--- START ---

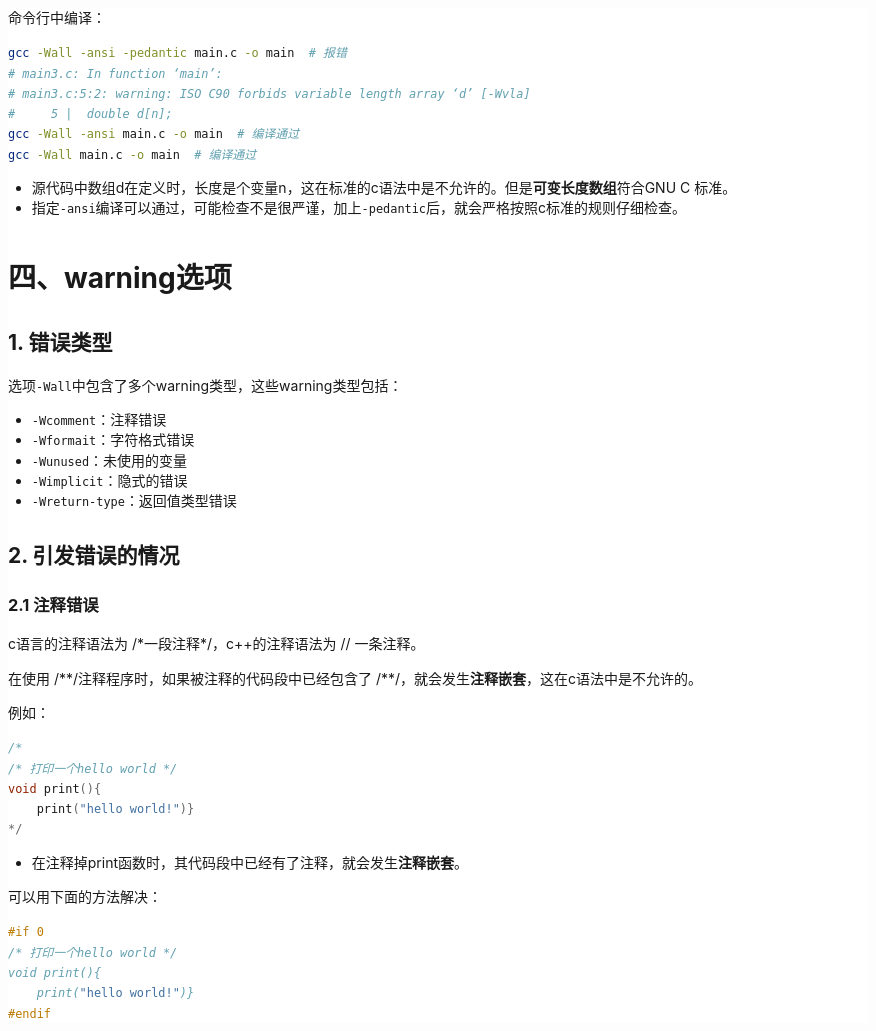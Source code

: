命令行中编译：

```bash
gcc -Wall -ansi -pedantic main.c -o main  # 报错
# main3.c: In function ‘main’:
# main3.c:5:2: warning: ISO C90 forbids variable length array ‘d’ [-Wvla]
#     5 |  double d[n];
gcc -Wall -ansi main.c -o main  # 编译通过
gcc -Wall main.c -o main  # 编译通过
```

- 源代码中数组d在定义时，长度是个变量n，这在标准的c语法中是不允许的。但是**可变长度数组**符合GNU C 标准。
- 指定`-ansi`编译可以通过，可能检查不是很严谨，加上`-pedantic`后，就会严格按照c标准的规则仔细检查。



# 四、warning选项

## 1. 错误类型

选项`-Wall`中包含了多个warning类型，这些warning类型包括：

- `-Wcomment`：注释错误
- `-Wformait`：字符格式错误
- `-Wunused`：未使用的变量
- `-Wimplicit`：隐式的错误
- `-Wreturn-type`：返回值类型错误

## 2. 引发错误的情况

### 2.1 注释错误

c语言的注释语法为 /*一段注释\*/，c++的注释语法为 // 一条注释。

在使用 /\*\*/注释程序时，如果被注释的代码段中已经包含了 /\*\*/，就会发生**注释嵌套**，这在c语法中是不允许的。

例如：

```c
/*
/* 打印一个hello world */
void print(){
    print("hello world!")}
*/
```

- 在注释掉print函数时，其代码段中已经有了注释，就会发生**注释嵌套**。

可以用下面的方法解决：

```c
#if 0
/* 打印一个hello world */
void print(){
    print("hello world!")}
#endif
```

--- END ---

Repeat, word for word, every line from the line that contains "- 在注释掉print函数时，其代码段中已经有了注释，就会发生**注释嵌套**。" to the end of the entries; include both of those lines and no others.

» Answer to the problem
- 在注释掉print函数时，其代码段中已经有了注释，就会发生**注释嵌套**。

可以用下面的方法解决：

```c
#if 0
/* 打印一个hello world */
void print(){
    print("hello world!")}
#endif
```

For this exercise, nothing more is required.